About
TransmogrifAI (pronounced trans-mog-ri-phi) is an end-to-end AutoML library for structured data written in Scala that runs on top of Apache Spark. It was developed with a focus on accelerating machine learning developer productivity through machine learning automation, and an API that enforces compile-time type-safety, modularity, and reuse. Through automation, it achieves accuracies close to hand-tuned models with almost 100x reduction in time.
Automation
TransmogrifAI has numerous Transformers and Estimators that make use of Feature abstractions to automate feature engineering, feature validation, and model selection.
Modularity and reuse
TransmogrifAI enforces a strict separation between ML workflow definitions and data manipulation, ensuring that code written using TransmogrifAI is inherently modular and reusable.
Compile-time type safety
Machine learning workflows built using TransmogrifAI are strongly typed. This means developers get to enjoy the many benefits of compile-time type safety, including code completion during development and fewer runtime errors.
Transparency
Model insights leverage stored feature metadata and lineage to help debug models while providing insights to the end user, making machine learning models less of a black box.
Example
Predicting Titanic Survivors with TransmogrifAI
The Titanic dataset is an often-cited dataset in the machine learning community. The goal is to build a machine learning model that will predict survivors from the Titanic passenger manifest. See the docs site for full documentation, getting started, more examples and other information.
import com.salesforce.op._
import com.salesforce.op.readers._
import com.salesforce.op.features._
import com.salesforce.op.features.types._
import com.salesforce.op.stages.impl.classification._
import org.apache.spark.SparkConf
import org.apache.spark.sql.SparkSession
implicit val spark = SparkSession.builder.config(new SparkConf()).getOrCreate()
import spark.implicits._
// Read Titanic data as a DataFrame
val passengersData = DataReaders.Simple.csvCase[Passenger](path = pathToData).readDataset().toDF()
// Extract response and predictor features
val (survived, predictors) = FeatureBuilder.fromDataFrame[RealNN](passengersData, response = "survived")

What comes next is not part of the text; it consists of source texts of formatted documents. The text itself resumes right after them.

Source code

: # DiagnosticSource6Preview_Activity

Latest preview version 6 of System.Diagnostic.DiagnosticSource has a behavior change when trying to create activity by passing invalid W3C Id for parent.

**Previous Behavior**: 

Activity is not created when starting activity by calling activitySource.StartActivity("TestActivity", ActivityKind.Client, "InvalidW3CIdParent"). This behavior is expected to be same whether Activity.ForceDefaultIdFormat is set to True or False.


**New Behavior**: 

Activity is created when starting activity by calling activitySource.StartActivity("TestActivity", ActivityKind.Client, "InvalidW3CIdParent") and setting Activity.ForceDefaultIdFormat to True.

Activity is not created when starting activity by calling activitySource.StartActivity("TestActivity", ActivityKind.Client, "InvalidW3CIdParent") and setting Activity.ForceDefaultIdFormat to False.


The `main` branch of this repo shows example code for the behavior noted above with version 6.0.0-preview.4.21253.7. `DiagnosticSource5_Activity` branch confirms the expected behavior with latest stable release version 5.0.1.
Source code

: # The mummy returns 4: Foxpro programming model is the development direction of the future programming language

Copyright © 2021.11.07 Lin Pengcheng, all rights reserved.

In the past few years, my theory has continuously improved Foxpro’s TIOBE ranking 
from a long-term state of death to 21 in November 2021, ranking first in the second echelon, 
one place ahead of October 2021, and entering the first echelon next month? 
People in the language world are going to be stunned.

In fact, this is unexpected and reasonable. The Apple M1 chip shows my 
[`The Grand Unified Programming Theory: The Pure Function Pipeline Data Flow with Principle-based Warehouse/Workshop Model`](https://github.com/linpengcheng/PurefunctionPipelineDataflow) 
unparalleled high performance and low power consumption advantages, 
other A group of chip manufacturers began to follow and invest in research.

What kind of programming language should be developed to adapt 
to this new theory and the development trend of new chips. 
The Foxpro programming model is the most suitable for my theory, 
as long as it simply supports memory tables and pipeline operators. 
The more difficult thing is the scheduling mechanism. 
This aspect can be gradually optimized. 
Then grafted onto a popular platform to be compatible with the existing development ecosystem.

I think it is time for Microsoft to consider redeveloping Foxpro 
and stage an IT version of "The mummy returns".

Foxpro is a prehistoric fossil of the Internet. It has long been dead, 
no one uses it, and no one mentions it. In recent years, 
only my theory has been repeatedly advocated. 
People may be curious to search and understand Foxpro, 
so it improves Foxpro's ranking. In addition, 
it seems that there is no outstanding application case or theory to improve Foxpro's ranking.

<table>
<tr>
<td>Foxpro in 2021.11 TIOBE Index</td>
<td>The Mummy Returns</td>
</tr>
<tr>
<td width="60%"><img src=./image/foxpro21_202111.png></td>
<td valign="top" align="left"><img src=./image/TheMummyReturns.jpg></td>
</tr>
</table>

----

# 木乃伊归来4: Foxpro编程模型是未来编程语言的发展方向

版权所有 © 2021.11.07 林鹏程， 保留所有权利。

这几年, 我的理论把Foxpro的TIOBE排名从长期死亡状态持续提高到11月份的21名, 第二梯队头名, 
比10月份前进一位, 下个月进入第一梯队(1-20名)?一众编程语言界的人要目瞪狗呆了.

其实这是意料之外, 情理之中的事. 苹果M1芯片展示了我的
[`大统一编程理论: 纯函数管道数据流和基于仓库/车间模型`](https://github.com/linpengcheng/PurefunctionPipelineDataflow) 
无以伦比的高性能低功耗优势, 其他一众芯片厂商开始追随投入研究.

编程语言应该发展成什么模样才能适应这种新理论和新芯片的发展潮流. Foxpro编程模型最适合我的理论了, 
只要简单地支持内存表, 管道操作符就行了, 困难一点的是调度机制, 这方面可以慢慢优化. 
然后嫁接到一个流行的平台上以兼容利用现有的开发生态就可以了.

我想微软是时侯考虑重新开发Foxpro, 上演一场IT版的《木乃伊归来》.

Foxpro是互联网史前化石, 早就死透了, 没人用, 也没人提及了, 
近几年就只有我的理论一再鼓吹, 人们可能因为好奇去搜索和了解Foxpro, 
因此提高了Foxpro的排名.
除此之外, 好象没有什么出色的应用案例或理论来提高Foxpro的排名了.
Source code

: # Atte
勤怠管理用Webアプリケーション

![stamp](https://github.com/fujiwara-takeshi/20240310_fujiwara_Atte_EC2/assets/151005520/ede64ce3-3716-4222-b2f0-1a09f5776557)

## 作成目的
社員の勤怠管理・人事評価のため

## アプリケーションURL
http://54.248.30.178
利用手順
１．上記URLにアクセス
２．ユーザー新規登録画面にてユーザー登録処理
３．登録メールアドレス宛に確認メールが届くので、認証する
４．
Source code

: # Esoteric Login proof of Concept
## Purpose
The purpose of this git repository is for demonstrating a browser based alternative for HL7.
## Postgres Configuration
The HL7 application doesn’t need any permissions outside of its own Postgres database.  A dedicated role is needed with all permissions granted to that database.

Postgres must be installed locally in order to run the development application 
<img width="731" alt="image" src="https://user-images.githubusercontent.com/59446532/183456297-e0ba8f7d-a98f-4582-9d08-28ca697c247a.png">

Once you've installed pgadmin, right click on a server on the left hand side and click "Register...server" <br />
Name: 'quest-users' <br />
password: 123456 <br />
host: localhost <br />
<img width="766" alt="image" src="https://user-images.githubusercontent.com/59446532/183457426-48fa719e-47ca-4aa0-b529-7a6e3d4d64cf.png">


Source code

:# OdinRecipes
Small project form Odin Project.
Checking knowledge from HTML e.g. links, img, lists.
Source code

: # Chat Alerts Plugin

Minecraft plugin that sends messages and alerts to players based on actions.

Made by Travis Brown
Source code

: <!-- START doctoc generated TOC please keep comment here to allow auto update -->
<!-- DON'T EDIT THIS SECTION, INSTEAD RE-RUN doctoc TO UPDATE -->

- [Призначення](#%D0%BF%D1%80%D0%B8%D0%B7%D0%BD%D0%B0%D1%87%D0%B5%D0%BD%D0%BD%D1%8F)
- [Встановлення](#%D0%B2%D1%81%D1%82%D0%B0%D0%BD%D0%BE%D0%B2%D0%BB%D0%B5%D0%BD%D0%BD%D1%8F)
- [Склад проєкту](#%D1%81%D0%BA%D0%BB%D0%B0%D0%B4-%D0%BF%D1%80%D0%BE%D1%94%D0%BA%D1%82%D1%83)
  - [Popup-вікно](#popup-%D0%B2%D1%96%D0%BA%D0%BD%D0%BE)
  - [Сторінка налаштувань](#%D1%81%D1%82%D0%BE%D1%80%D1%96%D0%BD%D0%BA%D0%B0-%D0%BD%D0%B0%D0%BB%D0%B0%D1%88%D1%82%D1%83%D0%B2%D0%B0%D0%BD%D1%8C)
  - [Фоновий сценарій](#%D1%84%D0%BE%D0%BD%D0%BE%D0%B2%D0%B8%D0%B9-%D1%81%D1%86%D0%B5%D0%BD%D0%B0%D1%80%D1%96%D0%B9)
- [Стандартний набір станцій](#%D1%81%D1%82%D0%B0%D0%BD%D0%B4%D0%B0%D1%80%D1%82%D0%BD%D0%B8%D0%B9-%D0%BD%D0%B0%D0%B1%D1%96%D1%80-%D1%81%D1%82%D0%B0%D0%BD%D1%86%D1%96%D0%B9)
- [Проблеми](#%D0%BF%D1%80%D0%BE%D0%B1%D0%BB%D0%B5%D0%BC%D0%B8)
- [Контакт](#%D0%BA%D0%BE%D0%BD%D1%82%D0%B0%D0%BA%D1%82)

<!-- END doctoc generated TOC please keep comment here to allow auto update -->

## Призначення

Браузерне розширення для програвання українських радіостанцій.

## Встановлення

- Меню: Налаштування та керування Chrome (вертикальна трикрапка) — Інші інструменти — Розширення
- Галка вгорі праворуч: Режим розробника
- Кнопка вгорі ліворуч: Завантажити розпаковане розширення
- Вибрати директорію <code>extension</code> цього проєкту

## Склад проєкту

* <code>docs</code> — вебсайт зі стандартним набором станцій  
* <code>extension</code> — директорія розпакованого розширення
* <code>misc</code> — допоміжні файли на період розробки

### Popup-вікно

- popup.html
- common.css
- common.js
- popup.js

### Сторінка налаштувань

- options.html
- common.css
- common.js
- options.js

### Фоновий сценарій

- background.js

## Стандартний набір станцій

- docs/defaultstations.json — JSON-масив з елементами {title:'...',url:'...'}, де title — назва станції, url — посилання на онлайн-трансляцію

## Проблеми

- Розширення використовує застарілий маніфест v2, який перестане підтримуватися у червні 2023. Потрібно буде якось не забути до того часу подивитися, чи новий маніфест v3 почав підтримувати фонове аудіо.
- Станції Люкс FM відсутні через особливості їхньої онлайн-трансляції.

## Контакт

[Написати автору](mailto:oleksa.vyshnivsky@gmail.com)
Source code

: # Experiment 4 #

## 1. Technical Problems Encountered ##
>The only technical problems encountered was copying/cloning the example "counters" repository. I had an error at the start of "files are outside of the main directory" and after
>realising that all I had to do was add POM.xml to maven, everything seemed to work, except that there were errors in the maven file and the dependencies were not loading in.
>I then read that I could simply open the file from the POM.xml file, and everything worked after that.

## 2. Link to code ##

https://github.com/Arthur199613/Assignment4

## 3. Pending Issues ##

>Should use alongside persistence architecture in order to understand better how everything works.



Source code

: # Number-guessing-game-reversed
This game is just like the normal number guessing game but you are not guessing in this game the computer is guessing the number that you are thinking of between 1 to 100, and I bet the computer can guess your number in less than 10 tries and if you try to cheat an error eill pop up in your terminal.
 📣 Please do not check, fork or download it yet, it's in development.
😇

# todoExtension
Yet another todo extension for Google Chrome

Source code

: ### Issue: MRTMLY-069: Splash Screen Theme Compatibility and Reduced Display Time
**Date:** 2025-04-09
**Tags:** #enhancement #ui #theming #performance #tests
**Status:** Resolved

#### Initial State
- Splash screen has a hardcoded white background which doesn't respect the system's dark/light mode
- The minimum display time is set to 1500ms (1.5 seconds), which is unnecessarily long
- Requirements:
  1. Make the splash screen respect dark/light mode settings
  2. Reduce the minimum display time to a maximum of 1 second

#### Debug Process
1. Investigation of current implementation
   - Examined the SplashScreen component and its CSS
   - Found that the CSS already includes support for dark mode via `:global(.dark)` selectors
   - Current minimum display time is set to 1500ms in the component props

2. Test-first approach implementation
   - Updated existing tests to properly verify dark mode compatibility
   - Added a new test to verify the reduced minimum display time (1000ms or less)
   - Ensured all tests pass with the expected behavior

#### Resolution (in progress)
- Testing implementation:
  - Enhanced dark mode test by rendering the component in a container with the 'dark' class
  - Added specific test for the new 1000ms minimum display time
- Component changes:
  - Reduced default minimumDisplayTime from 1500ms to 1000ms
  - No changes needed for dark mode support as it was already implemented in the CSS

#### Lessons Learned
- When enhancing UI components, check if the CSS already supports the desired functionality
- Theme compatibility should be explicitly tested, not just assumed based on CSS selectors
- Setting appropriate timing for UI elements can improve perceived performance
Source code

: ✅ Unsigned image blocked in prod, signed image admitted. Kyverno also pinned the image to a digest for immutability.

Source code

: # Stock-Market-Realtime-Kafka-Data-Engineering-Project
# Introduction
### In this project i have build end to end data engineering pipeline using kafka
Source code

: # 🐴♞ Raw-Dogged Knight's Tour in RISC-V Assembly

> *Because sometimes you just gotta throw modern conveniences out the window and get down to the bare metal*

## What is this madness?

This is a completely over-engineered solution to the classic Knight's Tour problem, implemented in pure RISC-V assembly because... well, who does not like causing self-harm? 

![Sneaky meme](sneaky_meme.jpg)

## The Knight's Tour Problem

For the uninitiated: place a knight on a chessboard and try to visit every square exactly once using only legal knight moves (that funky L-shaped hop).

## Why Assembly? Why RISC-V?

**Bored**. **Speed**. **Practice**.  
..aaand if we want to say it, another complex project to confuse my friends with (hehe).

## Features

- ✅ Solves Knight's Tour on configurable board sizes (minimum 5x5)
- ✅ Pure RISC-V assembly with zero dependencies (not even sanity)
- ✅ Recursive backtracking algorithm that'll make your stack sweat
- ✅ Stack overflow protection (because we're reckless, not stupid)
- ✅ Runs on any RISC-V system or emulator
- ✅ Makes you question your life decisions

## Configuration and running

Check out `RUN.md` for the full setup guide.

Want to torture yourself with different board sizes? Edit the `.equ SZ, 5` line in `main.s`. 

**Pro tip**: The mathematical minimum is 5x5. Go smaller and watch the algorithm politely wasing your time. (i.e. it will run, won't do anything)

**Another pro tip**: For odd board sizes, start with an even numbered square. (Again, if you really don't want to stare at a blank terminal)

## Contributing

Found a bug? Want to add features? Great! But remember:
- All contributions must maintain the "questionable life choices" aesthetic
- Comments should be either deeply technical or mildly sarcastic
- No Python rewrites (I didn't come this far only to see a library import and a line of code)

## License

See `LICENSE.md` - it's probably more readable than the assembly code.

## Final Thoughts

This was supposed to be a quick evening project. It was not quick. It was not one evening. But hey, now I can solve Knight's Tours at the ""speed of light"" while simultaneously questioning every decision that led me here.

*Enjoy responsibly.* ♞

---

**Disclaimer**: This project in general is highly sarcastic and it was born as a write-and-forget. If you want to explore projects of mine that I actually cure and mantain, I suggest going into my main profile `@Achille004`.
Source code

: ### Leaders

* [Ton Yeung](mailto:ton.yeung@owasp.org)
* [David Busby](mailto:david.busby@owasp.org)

// Automated feature engineering
val featureVector = predictors.transmogrify()
// Automated feature validation and selection
val checkedFeatures = survived.sanityCheck(featureVector, removeBadFeatures = true)
// Automated model selection
val (pred, raw, prob) = BinaryClassificationModelSelector().setInput(survived, checkedFeatures).getOutput()
// Setting up a TransmogrifAI workflow and training the model
val model = new OpWorkflow().setInputDataset(passengersData).setResultFeatures(pred).train()
println("Model summary:\n" + model.summaryPretty())
Evaluated Logistic Regression, Random Forest models with 3 folds and AuPR metric.
Evaluated 3 Logistic Regression models with AuPR between [0.6751930383321765, 0.7768725281794376]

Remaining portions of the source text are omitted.